There's no such thing as funding for "the man caused side" of climate science, because understanding human impacts requires understanding natural variables also.
Just look at those papers by
Hansen et al which Steve Case has been so emphatic in his personal incredulity about, estimating a possibility of 1 up to 5m sea level increase(!) by the early or mid 22nd century. Was that all about "the man caused side" of climate science?
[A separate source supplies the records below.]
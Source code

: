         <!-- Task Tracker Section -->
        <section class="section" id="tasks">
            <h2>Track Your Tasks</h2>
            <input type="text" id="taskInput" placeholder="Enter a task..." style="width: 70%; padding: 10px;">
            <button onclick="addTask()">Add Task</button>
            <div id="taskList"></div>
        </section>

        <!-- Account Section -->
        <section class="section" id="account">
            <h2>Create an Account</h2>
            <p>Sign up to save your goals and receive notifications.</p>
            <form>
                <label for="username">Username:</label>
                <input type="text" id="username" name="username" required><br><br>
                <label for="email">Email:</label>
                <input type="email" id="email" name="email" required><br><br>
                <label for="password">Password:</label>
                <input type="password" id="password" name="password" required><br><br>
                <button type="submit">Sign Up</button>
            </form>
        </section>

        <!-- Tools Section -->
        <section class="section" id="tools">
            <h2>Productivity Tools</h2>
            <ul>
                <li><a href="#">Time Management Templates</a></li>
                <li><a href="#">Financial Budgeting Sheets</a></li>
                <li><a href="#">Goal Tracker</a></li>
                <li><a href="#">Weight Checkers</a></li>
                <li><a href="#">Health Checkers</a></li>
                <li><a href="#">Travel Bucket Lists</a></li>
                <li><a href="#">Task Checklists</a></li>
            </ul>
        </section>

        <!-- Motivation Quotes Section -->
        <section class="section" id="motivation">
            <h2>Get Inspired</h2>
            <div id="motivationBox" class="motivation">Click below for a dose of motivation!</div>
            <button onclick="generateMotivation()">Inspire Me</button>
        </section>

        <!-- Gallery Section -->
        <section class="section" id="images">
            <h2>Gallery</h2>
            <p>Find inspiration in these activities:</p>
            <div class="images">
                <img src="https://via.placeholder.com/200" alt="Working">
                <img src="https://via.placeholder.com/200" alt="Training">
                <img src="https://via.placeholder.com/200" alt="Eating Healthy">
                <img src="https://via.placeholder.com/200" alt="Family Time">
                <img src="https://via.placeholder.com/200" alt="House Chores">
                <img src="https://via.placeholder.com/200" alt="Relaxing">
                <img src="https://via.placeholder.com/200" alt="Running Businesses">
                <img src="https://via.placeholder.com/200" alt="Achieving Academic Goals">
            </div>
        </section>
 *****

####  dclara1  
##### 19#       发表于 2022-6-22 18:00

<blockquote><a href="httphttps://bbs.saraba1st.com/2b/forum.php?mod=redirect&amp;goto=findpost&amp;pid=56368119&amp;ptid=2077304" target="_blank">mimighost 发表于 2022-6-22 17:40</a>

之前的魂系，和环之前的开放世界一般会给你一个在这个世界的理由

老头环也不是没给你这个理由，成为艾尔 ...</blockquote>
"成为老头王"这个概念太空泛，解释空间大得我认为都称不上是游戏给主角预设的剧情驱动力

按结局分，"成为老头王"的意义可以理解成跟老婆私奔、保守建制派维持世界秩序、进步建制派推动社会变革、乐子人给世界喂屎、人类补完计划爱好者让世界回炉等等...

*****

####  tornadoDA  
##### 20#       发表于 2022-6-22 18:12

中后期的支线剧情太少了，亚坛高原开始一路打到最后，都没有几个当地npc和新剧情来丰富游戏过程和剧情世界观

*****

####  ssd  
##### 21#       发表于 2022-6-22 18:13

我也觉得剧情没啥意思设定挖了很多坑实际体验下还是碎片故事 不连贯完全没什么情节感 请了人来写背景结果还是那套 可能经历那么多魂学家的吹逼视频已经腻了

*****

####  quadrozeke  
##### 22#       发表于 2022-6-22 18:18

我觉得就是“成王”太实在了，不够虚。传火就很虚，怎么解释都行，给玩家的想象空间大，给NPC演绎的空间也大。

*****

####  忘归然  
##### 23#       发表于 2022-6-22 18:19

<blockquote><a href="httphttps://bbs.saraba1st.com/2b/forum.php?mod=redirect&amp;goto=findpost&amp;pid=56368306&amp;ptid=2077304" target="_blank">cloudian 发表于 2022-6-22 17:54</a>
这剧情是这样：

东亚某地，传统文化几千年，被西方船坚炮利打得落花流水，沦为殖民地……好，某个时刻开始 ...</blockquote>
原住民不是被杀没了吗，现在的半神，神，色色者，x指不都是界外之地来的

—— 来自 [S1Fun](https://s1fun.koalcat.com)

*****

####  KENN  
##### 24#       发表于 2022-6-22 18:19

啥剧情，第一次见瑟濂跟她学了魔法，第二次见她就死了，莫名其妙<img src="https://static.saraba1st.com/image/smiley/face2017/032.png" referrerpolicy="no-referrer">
Well, no... from my brief glance - very brief glance of the 52 page paper - some of the main things it seems to depend on are
1) proxy reconstructions of prehistoric temperature changes,
2) proxy reconstructions of prehistoric sea level changes,
3) observational research into ice sheet structure and dynamics,
4) observational research into oceanic circulation patterns,
5) observational records of recent ice sheet losses,
6) observational records of recent sea level changes and
7) computer models simulating and building on that research, attempting to reproduce both prehistoric changes and observed recent variation, and
8) forward projection from those records and computer models
Not a single one of these areas of research or observation can be simplistically labeled as "the man caused side" of anything. Heck, oceanic circulation patterns is the biggest and potentially only major source of internal natural variability on centennial and millennial timeframes. That earlier research - on which
Hansen et al's hypothesis depends -
could have showed a strong natural warming influence over the past half-century; it probably would have showed it, had that been the case. But it didn't. Similarly computer modeling of what we've learned from observation and research is evaluated first and foremost by the model's ability to reproduce known, historical variability (eg. below); which is
mostly natural variability, especially earlier in the instrumental record. If simulations don't hit close to the mark when modeling historical variation, they're obviously not reliable in projecting future variation.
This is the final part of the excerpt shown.